ER-associated degradation by Doa10 restrains mitophagy in yeast

Degradation of defective or superfluous mitochondria via mitophagy, a specialized form of selective autophagy, is important for maintaining mitochondrial quality and quantity. In yeast, the pro-mitophagic factor Atg32 is transcriptionally upregulated upon oxidative stress and anchored to the mitochondrial surface, where it acts as a molecular signal to initiate efficient degradation of mitochondria. However, how the protein levels of Atg32 are regulated post-translationally remains enigmatic. Here we show that the endoplasmic reticulum (ER) serves as a hub to govern Atg32 protein turnover.

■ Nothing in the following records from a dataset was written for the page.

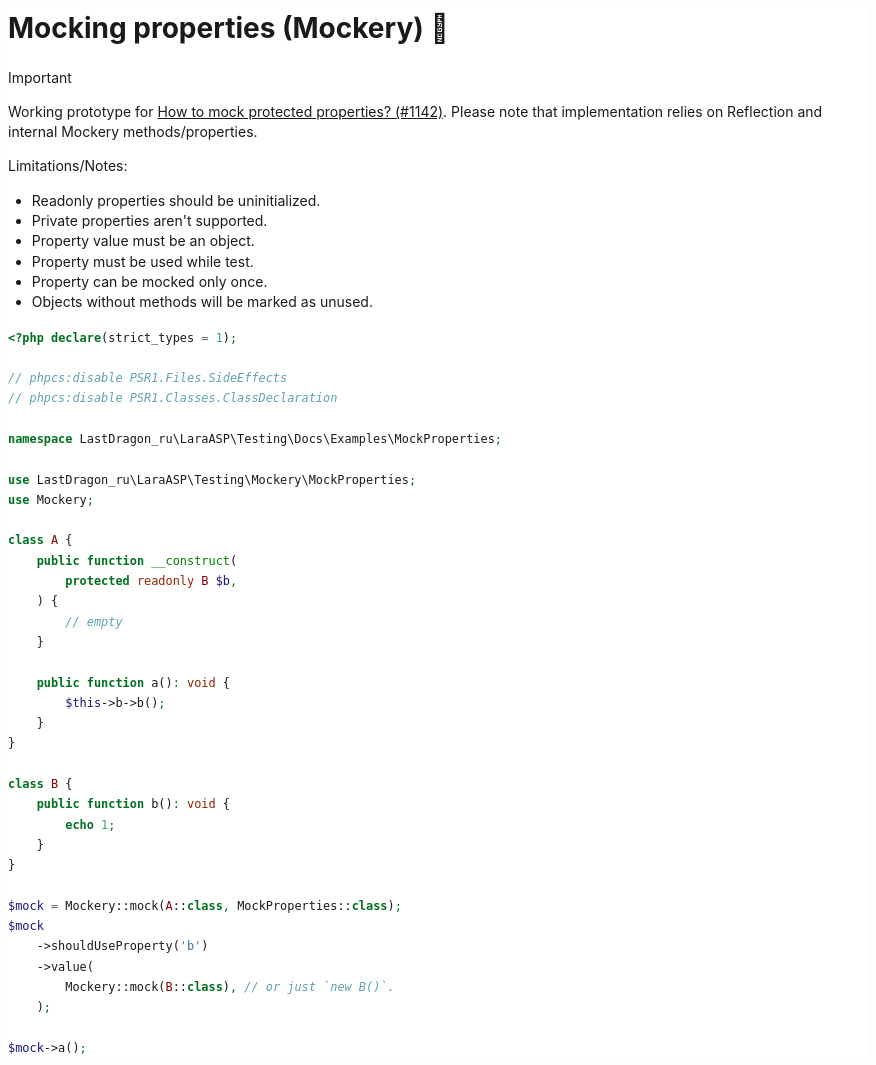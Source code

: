 # Mocking properties (Mockery) 🧪

> [!IMPORTANT]
>
> Working prototype for [How to mock protected properties? (#1142)](https://github.com/mockery/mockery/issues/1142). Please note that implementation relies on Reflection and internal Mockery methods/properties.

[include:docblock]: ./src/Mockery/MockProperties.php ({"summary": false})
[//]: # (start: 998fe7ccccc11e3c54b93f9d6ea507c288be425a1dc4eca1cf5abe09d77c572e)
[//]: # (warning: Generated automatically. Do not edit.)

Limitations/Notes:

* Readonly properties should be uninitialized.
* Private properties aren't supported.
* Property value must be an object.
* Property must be used while test.
* Property can be mocked only once.
* Objects without methods will be marked as unused.

[//]: # (end: 998fe7ccccc11e3c54b93f9d6ea507c288be425a1dc4eca1cf5abe09d77c572e)

[include:example]: ./docs/Examples/MockProperties.php
[//]: # (start: bbc1e289c2ec3a43c467e48c9785aea2ba6bbff92b4c966f1ac934c1b1b6c9d1)
[//]: # (warning: Generated automatically. Do not edit.)

```php
<?php declare(strict_types = 1);

// phpcs:disable PSR1.Files.SideEffects
// phpcs:disable PSR1.Classes.ClassDeclaration

namespace LastDragon_ru\LaraASP\Testing\Docs\Examples\MockProperties;

use LastDragon_ru\LaraASP\Testing\Mockery\MockProperties;
use Mockery;

class A {
    public function __construct(
        protected readonly B $b,
    ) {
        // empty
    }

    public function a(): void {
        $this->b->b();
    }
}

class B {
    public function b(): void {
        echo 1;
    }
}

$mock = Mockery::mock(A::class, MockProperties::class);
$mock
    ->shouldUseProperty('b')
    ->value(
        Mockery::mock(B::class), // or just `new B()`.
    );

$mock->a();
```


[include:exec]: <../../dev/artisan lara-asp-documentator:requirements>
[//]: # (start: 196f435a1c8bc8d5966e42b9fd090d5ccc17c75206e617d7f8369cd9328846ea)
[//]: # (end: 196f435a1c8bc8d5966e42b9fd090d5ccc17c75206e617d7f8369cd9328846ea)
[include:template]: ../../docs/Shared/InstallationDev.md ({"data": {"package": "testing"}})
[//]: # (start: 9c57d43303e5ef82308c0c83e328e2a47be808a50cd12d6fc5bcfd9229e2fa7c)
[//]: # (end: 9c57d43303e5ef82308c0c83e328e2a47be808a50cd12d6fc5bcfd9229e2fa7c)
[include:example]: ./docs/Examples/TestCase.php
[//]: # (start: e4763d33cca5eca34565862b6815638a0c60d817f1a34476f47915afd0ad952e)
[//]: # (end: e4763d33cca5eca34565862b6815638a0c60d817f1a34476f47915afd0ad952e)
[include:docblock]: ./src/Comparators/DatabaseQueryComparator.php
[//]: # (start: 7a62eb5ab5b51b15a59381fa5096469c57dcc949fdd58877a499377d9bf38783)
[//]: # (end: 7a62eb5ab5b51b15a59381fa5096469c57dcc949fdd58877a499377d9bf38783)
[include:docblock]: ./src/Comparators/EloquentModelComparator.php
[//]: # (start: 742d5ba3dd2046d479175b032d84d30a4df86f84392aaf531a00a6734f096a5d)
[//]: # (end: 742d5ba3dd2046d479175b032d84d30a4df86f84392aaf531a00a6734f096a5d)
[include:docblock]: ./src/Comparators/ScalarStrictComparator.php
[//]: # (start: 3880fe84d738503ce8fff5b3ea187ef860c1d6bf96ce2347e9dc1daeb78f9815)
[//]: # (end: 3880fe84d738503ce8fff5b3ea187ef860c1d6bf96ce2347e9dc1daeb78f9815)
[include:docblock]: ./src/Database/RefreshDatabaseIfEmpty.php
[//]: # (start: 8a2c47eb73624557058f09279338b44619ddc48d2bd07d975721ad9383bd1df3)
[//]: # (end: 8a2c47eb73624557058f09279338b44619ddc48d2bd07d975721ad9383bd1df3)
[include:docblock]: ./src/Utils/WithTempDirectory.php
[//]: # (start: 78a4084c4d654afec0aa0997e7db4c9d90c1ea9c9d56013b4c7b76212e2a25d2)
[//]: # (end: 78a4084c4d654afec0aa0997e7db4c9d90c1ea9c9d56013b4c7b76212e2a25d2)
[include:docblock]: ./src/Utils/WithTempFile.php
[//]: # (start: 996fe2b95b3b243907ca30266266354dc6cf1609b6186cad7418b27f92e292a2)
[//]: # (end: 996fe2b95b3b243907ca30266266354dc6cf1609b6186cad7418b27f92e292a2)
[include:docblock]: ./src/Utils/WithTestData.php
[//]: # (start: ca67a4f998b93fa54ef80b687ed7b9c81c10001161d64282afde47d9b923665f)
[//]: # (end: ca67a4f998b93fa54ef80b687ed7b9c81c10001161d64282afde47d9b923665f)
[include:docblock]: ./src/Utils/WithTranslations.php
[//]: # (start: 0e8393713b25b89be1ee5c685bf900c5886a18a09f340b910b310e5026c4af1f)
[//]: # (end: 0e8393713b25b89be1ee5c685bf900c5886a18a09f340b910b310e5026c4af1f)
[include:docblock]: ./src/Concerns/Override.php
[//]: # (start: 0d844e46d631c5ddcead26ce0fe232ee3894cd4c98a426394ba836bbed51bbc2)
[//]: # (end: 0d844e46d631c5ddcead26ce0fe232ee3894cd4c98a426394ba836bbed51bbc2)
[include:docblock]: ./src/Database/Eloquent/Factories/FixRecentlyCreated.php
[//]: # (start: 064636127cefc5b4434785c3b9caa626aa8210d13353719070e53b480f4ec6b5)
[//]: # (end: 064636127cefc5b4434785c3b9caa626aa8210d13353719070e53b480f4ec6b5)
[include:docblock]: ./src/Database/Eloquent/Factories/WithoutModelEvents.php
[//]: # (start: 18945dddaa888ad73a3bd3eb516b4aa1b74cdce6c2c112ae691ce5f0196b1e03)
[//]: # (end: 18945dddaa888ad73a3bd3eb516b4aa1b74cdce6c2c112ae691ce5f0196b1e03)
[include:document-list]: ./docs/Assertions
[//]: # (start: 86d73ad55f2c494dfe35350837400088c82dfa7457eafd0d30392ba96bbbdc9a)
[//]: # (end: 86d73ad55f2c494dfe35350837400088c82dfa7457eafd0d30392ba96bbbdc9a)
[//]: # (end: bbc1e289c2ec3a43c467e48c9785aea2ba6bbff92b4c966f1ac934c1b1b6c9d1)
[include:file]: ../../docs/Shared/Upgrading.md
[//]: # (start: 3c3826915e1d570b3982fdc6acf484950f0add7bb09d71c8c99b4a0e0fc5b43a)
[//]: # (end: 3c3826915e1d570b3982fdc6acf484950f0add7bb09d71c8c99b4a0e0fc5b43a)
[include:file]: ../../docs/Shared/Contributing.md
[//]: # (start: 6b81b030ae74b2d149ec76cbec1b053da8da4e0ac4fd865f560548f3ead955e8)
[//]: # (end: 6b81b030ae74b2d149ec76cbec1b053da8da4e0ac4fd865f560548f3ead955e8)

We found that the ER-associated degradation (ERAD) E3 ligase Doa10 interacts with Atg32, leading to its degradation by the proteasome. Furthermore, we show that Atg32 is destined for the ER in a manner dependent on the GET (guided entry of tail-anchored proteins) pathway, which mediates the delivery of tail-anchored (TA) proteins to the ER where Atg32 is potentially recognized by Doa10. Notably, Doa10 deficiency increased Atg32 levels and enhanced mitophagy under respiratory conditions, thus determining that ERAD serves as a brake on mitophagy.